Report all lines of the records that contain "Negres".

(Records from a dataset)
_ _ _ _ _

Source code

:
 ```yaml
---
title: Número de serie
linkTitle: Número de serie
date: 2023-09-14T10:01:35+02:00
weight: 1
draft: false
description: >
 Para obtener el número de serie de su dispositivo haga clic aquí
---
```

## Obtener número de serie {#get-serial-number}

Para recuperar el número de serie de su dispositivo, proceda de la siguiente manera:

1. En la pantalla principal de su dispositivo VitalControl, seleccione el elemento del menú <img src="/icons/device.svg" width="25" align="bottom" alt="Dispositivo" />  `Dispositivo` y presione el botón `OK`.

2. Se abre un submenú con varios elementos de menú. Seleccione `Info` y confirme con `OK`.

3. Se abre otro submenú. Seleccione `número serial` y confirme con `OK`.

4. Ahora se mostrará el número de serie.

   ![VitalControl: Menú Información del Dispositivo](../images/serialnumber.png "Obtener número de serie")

_ _ _ _ _

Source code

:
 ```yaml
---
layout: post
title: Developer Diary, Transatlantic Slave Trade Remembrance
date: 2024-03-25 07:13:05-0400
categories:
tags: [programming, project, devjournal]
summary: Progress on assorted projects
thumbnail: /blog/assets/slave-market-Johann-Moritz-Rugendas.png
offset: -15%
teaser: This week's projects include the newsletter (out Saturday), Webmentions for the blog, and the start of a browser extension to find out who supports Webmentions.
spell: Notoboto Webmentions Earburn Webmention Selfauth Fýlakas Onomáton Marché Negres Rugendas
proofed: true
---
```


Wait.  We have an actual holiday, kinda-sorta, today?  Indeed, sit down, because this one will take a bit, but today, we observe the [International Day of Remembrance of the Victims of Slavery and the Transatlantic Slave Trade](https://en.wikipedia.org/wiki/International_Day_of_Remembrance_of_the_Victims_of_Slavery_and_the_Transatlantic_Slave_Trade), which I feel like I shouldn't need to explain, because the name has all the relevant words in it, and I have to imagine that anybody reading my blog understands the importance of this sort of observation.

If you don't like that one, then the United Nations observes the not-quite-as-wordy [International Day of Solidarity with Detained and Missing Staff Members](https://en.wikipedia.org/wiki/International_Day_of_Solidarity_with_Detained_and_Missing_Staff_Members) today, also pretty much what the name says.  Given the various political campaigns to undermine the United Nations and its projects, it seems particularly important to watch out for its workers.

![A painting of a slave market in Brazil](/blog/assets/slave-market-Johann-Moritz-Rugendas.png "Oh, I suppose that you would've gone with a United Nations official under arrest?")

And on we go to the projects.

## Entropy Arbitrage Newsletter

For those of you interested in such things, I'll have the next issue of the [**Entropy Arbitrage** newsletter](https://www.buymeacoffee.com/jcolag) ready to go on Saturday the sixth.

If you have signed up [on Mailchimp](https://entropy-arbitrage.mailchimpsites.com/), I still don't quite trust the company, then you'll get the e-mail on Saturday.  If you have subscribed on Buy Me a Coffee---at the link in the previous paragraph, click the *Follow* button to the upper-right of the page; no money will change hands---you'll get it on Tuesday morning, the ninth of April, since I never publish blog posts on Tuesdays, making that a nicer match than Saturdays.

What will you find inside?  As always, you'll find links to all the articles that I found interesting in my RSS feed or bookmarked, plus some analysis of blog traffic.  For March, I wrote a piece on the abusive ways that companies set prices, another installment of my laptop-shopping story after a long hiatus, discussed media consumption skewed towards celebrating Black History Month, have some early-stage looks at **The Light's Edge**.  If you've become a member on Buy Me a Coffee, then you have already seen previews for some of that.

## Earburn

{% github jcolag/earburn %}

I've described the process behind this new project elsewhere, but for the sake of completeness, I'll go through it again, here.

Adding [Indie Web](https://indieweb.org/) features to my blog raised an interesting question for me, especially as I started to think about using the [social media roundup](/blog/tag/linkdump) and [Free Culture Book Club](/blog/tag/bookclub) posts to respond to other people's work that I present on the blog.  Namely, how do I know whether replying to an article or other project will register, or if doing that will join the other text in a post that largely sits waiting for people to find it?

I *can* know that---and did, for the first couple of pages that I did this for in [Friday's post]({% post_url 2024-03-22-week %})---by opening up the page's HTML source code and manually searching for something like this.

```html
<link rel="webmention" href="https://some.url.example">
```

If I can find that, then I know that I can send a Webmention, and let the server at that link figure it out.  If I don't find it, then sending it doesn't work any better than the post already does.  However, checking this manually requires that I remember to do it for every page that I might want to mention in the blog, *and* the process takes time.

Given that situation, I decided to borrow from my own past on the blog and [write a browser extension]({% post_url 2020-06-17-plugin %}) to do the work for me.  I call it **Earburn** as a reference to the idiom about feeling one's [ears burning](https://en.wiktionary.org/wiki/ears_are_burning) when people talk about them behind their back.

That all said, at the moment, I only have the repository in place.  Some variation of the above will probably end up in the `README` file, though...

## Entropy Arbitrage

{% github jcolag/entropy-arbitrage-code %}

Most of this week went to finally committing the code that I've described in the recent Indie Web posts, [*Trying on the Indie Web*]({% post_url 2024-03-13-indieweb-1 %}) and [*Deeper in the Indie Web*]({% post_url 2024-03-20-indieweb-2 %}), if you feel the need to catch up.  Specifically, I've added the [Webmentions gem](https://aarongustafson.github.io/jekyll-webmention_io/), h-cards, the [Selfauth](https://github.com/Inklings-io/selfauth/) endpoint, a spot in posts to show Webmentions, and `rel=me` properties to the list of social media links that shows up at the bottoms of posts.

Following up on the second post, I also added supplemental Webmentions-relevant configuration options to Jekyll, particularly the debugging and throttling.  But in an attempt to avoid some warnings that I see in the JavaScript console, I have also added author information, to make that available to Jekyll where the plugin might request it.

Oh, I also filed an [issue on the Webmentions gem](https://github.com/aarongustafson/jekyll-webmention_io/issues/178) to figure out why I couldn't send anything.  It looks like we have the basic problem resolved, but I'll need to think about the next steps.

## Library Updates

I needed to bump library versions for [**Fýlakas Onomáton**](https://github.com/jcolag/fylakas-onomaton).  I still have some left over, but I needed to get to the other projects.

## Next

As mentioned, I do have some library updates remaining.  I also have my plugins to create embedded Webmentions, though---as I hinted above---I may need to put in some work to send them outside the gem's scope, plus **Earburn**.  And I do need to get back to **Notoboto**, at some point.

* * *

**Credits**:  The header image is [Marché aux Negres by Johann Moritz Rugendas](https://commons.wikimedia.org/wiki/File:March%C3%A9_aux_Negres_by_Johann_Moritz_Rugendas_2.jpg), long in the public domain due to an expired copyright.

_ _ _ _ _

RESPONSE TO THE EXERCISE
spell: Notoboto Webmentions Earburn Webmention Selfauth Fýlakas Onomáton Marché Negres Rugendas
**Credits**:  The header image is [Marché aux Negres by Johann Moritz Rugendas](https://commons.wikimedia.org/wiki/File:March%C3%A9_aux_Negres_by_Johann_Moritz_Rugendas_2.jpg), long in the public domain due to an expired copyright.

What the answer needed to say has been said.